Find how many lines in the data below include the word "delta", then write only that number.

*INFORMATION:*

++++++++

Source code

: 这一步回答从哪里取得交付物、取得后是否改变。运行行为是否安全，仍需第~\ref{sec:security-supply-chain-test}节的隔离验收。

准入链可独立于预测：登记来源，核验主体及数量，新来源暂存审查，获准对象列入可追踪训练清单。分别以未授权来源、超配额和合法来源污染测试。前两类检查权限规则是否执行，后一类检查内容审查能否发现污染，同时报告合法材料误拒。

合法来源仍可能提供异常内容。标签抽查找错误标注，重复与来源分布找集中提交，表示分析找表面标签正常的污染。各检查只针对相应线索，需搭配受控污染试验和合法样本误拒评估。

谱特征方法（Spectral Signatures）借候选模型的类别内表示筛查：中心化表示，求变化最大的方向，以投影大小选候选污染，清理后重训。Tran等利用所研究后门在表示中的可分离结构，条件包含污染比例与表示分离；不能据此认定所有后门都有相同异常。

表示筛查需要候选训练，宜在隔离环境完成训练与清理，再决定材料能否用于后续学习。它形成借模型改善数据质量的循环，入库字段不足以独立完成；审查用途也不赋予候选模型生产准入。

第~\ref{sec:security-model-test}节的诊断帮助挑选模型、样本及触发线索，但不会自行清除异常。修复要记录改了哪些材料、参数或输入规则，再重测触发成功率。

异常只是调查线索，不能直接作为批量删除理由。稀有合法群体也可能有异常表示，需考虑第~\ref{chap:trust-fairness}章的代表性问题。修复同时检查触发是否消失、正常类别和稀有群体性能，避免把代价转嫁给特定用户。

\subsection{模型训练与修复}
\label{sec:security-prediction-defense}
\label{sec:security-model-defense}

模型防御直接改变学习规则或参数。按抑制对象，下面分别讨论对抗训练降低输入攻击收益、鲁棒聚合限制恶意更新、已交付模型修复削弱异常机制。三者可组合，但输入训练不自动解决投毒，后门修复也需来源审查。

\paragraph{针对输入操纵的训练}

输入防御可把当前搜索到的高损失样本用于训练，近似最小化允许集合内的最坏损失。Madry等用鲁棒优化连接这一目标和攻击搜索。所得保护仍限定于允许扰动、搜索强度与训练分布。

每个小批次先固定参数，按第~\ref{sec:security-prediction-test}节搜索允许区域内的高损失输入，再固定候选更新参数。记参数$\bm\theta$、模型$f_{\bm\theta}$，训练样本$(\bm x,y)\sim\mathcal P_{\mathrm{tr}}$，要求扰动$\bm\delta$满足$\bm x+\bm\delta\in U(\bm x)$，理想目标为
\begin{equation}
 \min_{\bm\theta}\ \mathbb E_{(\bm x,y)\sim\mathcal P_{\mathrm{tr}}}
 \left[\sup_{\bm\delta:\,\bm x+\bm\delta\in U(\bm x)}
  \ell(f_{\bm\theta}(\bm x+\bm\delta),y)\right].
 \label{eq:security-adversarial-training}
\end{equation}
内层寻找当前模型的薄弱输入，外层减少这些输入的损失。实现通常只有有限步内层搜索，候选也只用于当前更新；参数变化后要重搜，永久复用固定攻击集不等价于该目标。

++++++++

*ANSWER TO THE EXERCISE:*
3